Le Médiateur de la République, Mme Sanogo Aminata Mallé, a tenu une conférence de presse dans les locaux de son institution, le vendredi 29 août 2025, pour présenter les rapports annuels 2023 et 2024 et échanger avec les médias sur les grandes problématiques traitées dans les deux rapports qui restent des préoccupations des citoyens maliens.
Compilant les activités menées à l’interne et à l’international, ces rapports remettent la lumière sur la récurrence des litiges fonciers ajoutés à cela les tensions liées à l’orpaillage, deux problématiques qui continuent de mobiliser les services de Mme Sanogo Aminata Mallé, médiateur de la République. Il faut noter que ces thèmes avaient été abordés, une semaine plutôt, lors de la remise officielle des rapports au Président de la Transition, le général d’armée Assimi Goïta.
« La récurrence des litiges fonciers mérite l’attention des gouvernants » a mis l’accent Mme le médiateur de la République lors de sa conférence de presse de 29 soulignant que cette récurrence devient de plus en plus inquiétante. Aux dires de Mme Sanogo Aminata Mallé les réclamations faites dans le rapport concernent notamment la contestation du droit de propriété, l’expropriation pour cause d’utilité publique, la violation des règles fixées pour la purge des droits coutumiers, l’attribution de titre de propriété sans parcelle et la procédure de création de titres fonciers.
Des problématiques bien détaillées dans le discours du médiateur lors de la remise des deux rapports au Président de la transition, le général d’Armée Assimi GOITA, le 22 août 2025 à Koulouba.
« Ces litiges fonciers demeurent récurrents et occupent une place prépondérante parmi les dysfonctionnements constatés » a-t-elle fait mention tout en formulant plusieurs recommandations pour y remédier.

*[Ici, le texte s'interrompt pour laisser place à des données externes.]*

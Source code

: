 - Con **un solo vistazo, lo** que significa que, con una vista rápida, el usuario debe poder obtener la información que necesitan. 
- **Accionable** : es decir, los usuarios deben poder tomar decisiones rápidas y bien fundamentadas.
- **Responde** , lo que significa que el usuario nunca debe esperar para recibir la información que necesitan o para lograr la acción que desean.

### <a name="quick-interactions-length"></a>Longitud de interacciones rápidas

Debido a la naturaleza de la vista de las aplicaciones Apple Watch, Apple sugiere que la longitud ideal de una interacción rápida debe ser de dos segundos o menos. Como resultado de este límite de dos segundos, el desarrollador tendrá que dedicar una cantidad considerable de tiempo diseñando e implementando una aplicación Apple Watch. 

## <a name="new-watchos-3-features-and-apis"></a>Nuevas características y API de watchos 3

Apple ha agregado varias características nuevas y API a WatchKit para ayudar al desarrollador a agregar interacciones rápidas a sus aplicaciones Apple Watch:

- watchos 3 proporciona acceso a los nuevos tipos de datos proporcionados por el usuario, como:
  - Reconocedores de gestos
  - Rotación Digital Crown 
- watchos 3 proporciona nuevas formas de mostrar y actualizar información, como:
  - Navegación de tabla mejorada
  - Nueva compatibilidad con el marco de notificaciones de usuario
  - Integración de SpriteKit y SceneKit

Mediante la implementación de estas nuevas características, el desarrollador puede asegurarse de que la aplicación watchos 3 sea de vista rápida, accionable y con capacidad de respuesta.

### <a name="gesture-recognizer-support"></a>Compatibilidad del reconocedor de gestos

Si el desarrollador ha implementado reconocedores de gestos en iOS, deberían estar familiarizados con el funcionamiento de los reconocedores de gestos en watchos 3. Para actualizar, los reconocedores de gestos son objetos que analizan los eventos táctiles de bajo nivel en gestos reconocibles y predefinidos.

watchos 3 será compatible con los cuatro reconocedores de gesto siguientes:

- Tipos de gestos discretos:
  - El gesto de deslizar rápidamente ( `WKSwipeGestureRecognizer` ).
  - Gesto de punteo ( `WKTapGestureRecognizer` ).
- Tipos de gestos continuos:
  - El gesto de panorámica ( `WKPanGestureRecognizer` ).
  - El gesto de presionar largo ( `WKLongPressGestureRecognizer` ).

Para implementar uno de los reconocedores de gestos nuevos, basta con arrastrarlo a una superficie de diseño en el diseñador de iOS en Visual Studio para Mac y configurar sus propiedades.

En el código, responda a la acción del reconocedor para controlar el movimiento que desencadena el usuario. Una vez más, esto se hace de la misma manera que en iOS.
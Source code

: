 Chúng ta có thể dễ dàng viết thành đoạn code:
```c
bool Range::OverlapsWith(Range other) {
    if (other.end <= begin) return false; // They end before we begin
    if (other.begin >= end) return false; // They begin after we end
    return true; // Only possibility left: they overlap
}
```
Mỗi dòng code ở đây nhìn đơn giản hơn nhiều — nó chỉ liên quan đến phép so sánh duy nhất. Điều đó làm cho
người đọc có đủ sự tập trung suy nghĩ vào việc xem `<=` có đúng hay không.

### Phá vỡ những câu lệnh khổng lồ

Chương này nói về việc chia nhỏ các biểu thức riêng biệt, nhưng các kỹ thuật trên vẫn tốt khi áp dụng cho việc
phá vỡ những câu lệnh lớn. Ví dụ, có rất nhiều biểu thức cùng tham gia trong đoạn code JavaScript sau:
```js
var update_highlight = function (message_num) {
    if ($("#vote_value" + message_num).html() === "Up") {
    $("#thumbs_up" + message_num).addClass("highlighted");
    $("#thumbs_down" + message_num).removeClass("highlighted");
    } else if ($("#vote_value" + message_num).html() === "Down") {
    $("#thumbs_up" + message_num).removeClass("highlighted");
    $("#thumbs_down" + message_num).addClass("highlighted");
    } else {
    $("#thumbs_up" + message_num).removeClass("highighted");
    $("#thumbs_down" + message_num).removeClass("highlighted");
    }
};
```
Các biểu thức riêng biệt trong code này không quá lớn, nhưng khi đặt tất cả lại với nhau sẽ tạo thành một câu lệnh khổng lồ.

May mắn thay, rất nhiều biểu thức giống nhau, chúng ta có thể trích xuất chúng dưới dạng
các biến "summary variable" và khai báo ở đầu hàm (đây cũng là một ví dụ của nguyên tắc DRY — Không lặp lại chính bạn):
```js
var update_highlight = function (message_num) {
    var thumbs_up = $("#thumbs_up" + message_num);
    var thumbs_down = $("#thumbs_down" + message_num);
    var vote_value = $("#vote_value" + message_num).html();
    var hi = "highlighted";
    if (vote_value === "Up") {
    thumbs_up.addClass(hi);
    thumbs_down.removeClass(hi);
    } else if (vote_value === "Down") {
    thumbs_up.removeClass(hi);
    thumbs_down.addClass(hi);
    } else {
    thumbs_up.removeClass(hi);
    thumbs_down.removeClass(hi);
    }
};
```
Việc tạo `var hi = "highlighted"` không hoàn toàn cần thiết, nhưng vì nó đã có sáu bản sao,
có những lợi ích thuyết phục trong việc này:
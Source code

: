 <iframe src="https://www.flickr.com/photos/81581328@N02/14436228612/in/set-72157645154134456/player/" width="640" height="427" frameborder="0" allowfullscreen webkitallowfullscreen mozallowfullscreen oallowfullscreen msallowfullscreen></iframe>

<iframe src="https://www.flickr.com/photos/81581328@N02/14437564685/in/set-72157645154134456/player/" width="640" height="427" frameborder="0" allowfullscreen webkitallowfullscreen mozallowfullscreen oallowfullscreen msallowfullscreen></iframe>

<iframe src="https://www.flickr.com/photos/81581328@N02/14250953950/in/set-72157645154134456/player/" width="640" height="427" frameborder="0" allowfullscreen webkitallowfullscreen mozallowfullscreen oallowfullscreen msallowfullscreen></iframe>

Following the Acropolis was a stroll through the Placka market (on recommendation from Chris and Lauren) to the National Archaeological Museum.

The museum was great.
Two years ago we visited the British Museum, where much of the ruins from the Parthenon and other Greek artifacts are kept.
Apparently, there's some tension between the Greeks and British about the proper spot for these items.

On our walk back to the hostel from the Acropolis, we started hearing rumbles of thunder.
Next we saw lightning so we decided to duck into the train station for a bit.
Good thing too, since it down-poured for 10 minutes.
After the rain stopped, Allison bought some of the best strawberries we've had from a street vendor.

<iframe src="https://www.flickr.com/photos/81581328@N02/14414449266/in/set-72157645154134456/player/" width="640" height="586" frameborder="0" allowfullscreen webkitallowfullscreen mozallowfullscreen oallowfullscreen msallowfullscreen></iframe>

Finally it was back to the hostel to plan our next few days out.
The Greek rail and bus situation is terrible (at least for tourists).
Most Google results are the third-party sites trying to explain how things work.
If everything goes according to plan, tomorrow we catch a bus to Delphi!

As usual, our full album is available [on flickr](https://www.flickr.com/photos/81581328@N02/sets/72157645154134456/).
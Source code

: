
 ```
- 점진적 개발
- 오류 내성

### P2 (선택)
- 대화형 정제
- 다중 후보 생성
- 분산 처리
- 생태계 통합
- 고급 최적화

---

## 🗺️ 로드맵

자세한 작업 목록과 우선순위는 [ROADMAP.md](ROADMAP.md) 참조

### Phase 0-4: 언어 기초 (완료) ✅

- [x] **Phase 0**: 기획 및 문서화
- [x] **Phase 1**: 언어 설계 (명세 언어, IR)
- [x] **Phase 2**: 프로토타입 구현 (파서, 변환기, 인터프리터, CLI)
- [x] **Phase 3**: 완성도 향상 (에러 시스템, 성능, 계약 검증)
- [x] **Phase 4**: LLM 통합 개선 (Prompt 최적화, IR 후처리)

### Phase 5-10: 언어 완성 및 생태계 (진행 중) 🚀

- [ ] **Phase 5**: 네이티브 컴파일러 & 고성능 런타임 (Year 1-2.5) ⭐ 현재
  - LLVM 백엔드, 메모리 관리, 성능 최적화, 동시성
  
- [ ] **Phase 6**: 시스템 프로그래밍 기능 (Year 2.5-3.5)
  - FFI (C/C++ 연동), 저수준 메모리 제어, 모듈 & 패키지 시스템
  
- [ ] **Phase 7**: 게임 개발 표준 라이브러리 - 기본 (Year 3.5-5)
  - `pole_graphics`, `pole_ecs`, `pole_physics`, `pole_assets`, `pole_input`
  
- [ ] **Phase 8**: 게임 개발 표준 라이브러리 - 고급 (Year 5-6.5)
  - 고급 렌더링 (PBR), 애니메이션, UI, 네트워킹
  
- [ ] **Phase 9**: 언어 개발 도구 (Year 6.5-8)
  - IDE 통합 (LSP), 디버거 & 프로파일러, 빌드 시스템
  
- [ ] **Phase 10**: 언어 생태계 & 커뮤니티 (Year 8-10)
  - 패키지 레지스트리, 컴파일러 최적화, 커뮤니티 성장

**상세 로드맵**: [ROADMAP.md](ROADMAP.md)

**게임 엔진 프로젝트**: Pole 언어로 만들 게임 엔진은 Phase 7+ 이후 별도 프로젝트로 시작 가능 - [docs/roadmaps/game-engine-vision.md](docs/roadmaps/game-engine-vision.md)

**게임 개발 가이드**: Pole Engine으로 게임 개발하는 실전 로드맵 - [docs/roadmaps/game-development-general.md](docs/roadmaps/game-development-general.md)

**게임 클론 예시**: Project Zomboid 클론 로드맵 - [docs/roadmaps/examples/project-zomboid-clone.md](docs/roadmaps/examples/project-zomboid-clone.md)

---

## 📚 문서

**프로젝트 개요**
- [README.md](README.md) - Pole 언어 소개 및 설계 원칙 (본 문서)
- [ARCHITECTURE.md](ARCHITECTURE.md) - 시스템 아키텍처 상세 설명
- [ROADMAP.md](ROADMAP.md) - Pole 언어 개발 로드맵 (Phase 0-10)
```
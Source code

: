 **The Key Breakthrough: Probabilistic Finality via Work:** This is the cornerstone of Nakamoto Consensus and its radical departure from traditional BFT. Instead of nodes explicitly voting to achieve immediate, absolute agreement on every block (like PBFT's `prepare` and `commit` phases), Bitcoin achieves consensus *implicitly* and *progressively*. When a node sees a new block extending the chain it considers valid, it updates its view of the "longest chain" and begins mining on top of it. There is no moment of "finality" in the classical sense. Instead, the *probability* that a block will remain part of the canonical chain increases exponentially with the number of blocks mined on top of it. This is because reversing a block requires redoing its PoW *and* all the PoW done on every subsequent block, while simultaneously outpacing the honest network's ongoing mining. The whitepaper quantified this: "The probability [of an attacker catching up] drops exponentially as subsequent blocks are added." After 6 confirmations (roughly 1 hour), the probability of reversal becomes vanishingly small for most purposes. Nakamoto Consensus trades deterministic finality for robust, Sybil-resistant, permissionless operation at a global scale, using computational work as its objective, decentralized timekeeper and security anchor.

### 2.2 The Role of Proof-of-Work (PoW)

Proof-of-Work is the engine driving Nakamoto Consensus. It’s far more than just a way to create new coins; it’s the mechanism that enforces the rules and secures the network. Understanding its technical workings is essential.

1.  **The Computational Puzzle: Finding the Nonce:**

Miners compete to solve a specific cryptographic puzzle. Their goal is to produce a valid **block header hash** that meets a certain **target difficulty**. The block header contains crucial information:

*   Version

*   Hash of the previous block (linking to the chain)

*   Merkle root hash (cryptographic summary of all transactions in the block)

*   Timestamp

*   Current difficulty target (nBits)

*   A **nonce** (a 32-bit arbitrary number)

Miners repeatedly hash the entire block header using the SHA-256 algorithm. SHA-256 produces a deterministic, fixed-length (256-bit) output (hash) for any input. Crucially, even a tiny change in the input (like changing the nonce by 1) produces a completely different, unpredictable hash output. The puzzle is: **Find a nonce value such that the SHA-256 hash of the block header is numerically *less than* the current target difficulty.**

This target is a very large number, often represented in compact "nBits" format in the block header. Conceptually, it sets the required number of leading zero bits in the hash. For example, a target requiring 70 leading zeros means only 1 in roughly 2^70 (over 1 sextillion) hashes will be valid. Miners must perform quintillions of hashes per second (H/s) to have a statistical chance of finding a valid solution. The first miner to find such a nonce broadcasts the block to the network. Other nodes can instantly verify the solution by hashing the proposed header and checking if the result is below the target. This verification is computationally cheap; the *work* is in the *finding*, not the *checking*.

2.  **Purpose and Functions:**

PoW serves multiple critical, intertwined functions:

Il s’agit entre autres du Respect strict des textes relatifs au foncier par les services techniques ; la Vérification de la disponibilité et de l’effectivité des terres avant toute attribution ; le Respect des procédures d’expropriation ; la sanction des fautifs « de façon sévère), voire, la mise en place d’un pôle judiciaire spécialisé pour juger les litiges fonciers, recommandés, selon elle, par le jury d’honneur de la 28e session de l’Espace d’interpellation démocratique (EID) et l’intensification des campagnes d’information et de sensibilisation auprès des usagers.
En ce qui concerne l’épineuse que question de l’orpaillage, elle regrette un défi environnemental et social en raison des conflits et dégradations environnementales qu’elle continue de générer.
« Le Médiateur de la République est de plus en plus saisi de demandes émanant de zones aurifères (…) se plaignant de l’occupation de leur zone par des exploitants artisanaux d’or, source de beaucoup de conflits et de destruction de leur faune, flore et cours d’eau par l’utilisation abusive de produits chimiques » avait- elle bien énuméré devant le chef de l’état.
Mais devant les médias, Mme a insisté sur la nécessité de renforcer le cadre légal face aux mutations techniques de l’orpaillage ; de former et mettre en place un organe d’encadrement et de surveillance des orpailleurs ; l’instauration d’un dialogue entre communautés, collectivités territoriales et département technique pour prévenir les conflits, etc.
Dans le contexte actuel de crise sécuritaire persistante, la gestion foncière et l’encadrement de l’orpaillage ne peuvent rester négligés. Il faut noter que ces dossiers constituent non seulement des sources de conflits sociaux, mais influent directement sur la stabilité, la gouvernance locale et la préservation de l’environnement. C’est pourquoi Mme Sanogo Aminata Mallé a lancé un double message à la fois aux autorités et aux citoyens. Les autorités sont invitées à plus de diligence dans le traitement des dossiers et les citoyens à connaître leurs droits.